'He wishes us good night' was marked incorrect. That's how I would say it, but I am not a native speaker. So, native English speakers, please advise: should I report it? Or is it a matter of literal translation here?
I'd think of it as if he cant come to the dinner, but still wishes us a good night together, whereas on the phone before bed he wishes us good night
I think they are wanting a literal translation even though English people would highly unlikely say 'a good night' here. However, nobody would even notice if you did say it like that really.
Its not wrong but poetic/old fashioned as in "Merry Christmas to all and to all a good night". Dropping "a" is common in everyday usage. And its probably even more common to use a colloquialism like "nigh night" (sounds like nanight) in the north of the uk at least.
Is there a difference between night and evening in dutch? Apparently evening is wrong
In Dutch the distinction between evening and night is different than in English, roughly:
- midnight - 6am = nacht
- 6am - noon = ochtend
- noon - 6pm = middag (in the Netherlands), namiddag (in Belgium)
- 6pm - midnight = avond
If you add, vroege or late you usually mean respectively the first 2 or last 2 hours of the period.
That’s the way I’ve always thought of the difference between the two in english. Evening is the time after dark when people are still doing things, and night is when everyone is asleep—although night can also be any time after dark. That’s why when you say good evening you’re usually saying hello, and when you say goodnight you’re usually saying good bye or you mean that you’re going to bed.
I think of evening as about 5:00 pm until dark during the summer, and until maybe about 8:00 if it gets dark before then.

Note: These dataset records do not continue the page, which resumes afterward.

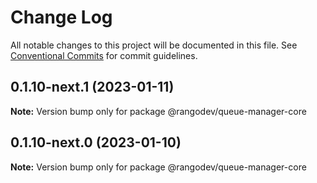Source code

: # Change Log

All notable changes to this project will be documented in this file.
See [Conventional Commits](https://conventionalcommits.org) for commit guidelines.

## 0.1.10-next.1 (2023-01-11)

**Note:** Version bump only for package @rangodev/queue-manager-core

## 0.1.10-next.0 (2023-01-10)

**Note:** Version bump only for package @rangodev/queue-manager-core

Night is once it gets dark out. This means that the two can overlap for me. (That being said, I would say six o' clock at night, even if it is still light out.)
I don't really use evening much at all. I tend to stick to morning, afternoon, and night.
That's just my opinion as one Canadian guy. Other people probably think of it differently.
You can use that any time of the day, as long as somebody is going to bed. It basically means may you rest well (wel-te-rusten).